◆ Work task ◆
Your answer must be the full listing below, repeated exactly.
[Input]
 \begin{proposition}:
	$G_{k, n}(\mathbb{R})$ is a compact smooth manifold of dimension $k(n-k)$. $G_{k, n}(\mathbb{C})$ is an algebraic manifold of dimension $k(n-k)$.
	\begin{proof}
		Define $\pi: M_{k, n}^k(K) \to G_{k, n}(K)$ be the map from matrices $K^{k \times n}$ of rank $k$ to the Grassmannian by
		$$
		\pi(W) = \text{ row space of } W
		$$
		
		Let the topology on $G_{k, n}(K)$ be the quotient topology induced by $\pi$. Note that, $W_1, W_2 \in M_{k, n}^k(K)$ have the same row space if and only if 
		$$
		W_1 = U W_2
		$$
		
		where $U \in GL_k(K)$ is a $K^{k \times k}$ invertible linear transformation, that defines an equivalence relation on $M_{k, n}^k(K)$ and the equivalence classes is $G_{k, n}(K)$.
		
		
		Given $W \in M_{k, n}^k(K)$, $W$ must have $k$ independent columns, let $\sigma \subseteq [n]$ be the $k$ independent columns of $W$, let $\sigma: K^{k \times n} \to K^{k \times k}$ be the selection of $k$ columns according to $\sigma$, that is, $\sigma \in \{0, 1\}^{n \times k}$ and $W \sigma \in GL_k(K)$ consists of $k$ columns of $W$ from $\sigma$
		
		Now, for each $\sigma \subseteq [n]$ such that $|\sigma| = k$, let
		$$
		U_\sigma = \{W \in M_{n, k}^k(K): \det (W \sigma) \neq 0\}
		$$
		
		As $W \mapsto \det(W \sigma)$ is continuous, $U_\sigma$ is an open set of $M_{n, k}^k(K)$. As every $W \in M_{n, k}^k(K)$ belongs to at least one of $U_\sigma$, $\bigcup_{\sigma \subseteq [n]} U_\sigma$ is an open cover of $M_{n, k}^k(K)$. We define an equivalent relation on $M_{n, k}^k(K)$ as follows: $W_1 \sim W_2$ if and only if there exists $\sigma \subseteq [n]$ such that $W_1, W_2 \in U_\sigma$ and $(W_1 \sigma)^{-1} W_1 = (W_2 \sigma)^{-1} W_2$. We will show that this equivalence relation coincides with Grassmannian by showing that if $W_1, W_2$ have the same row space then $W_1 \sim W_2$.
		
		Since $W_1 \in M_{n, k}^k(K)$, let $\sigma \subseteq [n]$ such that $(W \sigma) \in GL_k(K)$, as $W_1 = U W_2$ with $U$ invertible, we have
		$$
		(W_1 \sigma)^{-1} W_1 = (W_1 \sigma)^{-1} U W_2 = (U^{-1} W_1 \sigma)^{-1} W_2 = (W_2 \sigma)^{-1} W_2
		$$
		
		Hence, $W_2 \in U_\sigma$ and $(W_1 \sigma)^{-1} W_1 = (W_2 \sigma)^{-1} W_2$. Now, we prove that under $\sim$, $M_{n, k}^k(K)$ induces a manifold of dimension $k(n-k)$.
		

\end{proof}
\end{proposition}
[/Input]
◆ Reply ◆
 \begin{proposition}:
	$G_{k, n}(\mathbb{R})$ is a compact smooth manifold of dimension $k(n-k)$. $G_{k, n}(\mathbb{C})$ is an algebraic manifold of dimension $k(n-k)$.
	\begin{proof}
		Define $\pi: M_{k, n}^k(K) \to G_{k, n}(K)$ be the map from matrices $K^{k \times n}$ of rank $k$ to the Grassmannian by
		$$
		\pi(W) = \text{ row space of } W
		$$
		
		Let the topology on $G_{k, n}(K)$ be the quotient topology induced by $\pi$. Note that, $W_1, W_2 \in M_{k, n}^k(K)$ have the same row space if and only if 
		$$
		W_1 = U W_2
		$$
		
		where $U \in GL_k(K)$ is a $K^{k \times k}$ invertible linear transformation, that defines an equivalence relation on $M_{k, n}^k(K)$ and the equivalence classes is $G_{k, n}(K)$.
		
		
		Given $W \in M_{k, n}^k(K)$, $W$ must have $k$ independent columns, let $\sigma \subseteq [n]$ be the $k$ independent columns of $W$, let $\sigma: K^{k \times n} \to K^{k \times k}$ be the selection of $k$ columns according to $\sigma$, that is, $\sigma \in \{0, 1\}^{n \times k}$ and $W \sigma \in GL_k(K)$ consists of $k$ columns of $W$ from $\sigma$
		
		Now, for each $\sigma \subseteq [n]$ such that $|\sigma| = k$, let
		$$
		U_\sigma = \{W \in M_{n, k}^k(K): \det (W \sigma) \neq 0\}
		$$
		
		As $W \mapsto \det(W \sigma)$ is continuous, $U_\sigma$ is an open set of $M_{n, k}^k(K)$. As every $W \in M_{n, k}^k(K)$ belongs to at least one of $U_\sigma$, $\bigcup_{\sigma \subseteq [n]} U_\sigma$ is an open cover of $M_{n, k}^k(K)$. We define an equivalent relation on $M_{n, k}^k(K)$ as follows: $W_1 \sim W_2$ if and only if there exists $\sigma \subseteq [n]$ such that $W_1, W_2 \in U_\sigma$ and $(W_1 \sigma)^{-1} W_1 = (W_2 \sigma)^{-1} W_2$. We will show that this equivalence relation coincides with Grassmannian by showing that if $W_1, W_2$ have the same row space then $W_1 \sim W_2$.
		
		Since $W_1 \in M_{n, k}^k(K)$, let $\sigma \subseteq [n]$ such that $(W \sigma) \in GL_k(K)$, as $W_1 = U W_2$ with $U$ invertible, we have
		$$
		(W_1 \sigma)^{-1} W_1 = (W_1 \sigma)^{-1} U W_2 = (U^{-1} W_1 \sigma)^{-1} W_2 = (W_2 \sigma)^{-1} W_2
		$$
		
		Hence, $W_2 \in U_\sigma$ and $(W_1 \sigma)^{-1} W_1 = (W_2 \sigma)^{-1} W_2$. Now, we prove that under $\sim$, $M_{n, k}^k(K)$ induces a manifold of dimension $k(n-k)$.
		

\end{proof}
\end{proposition}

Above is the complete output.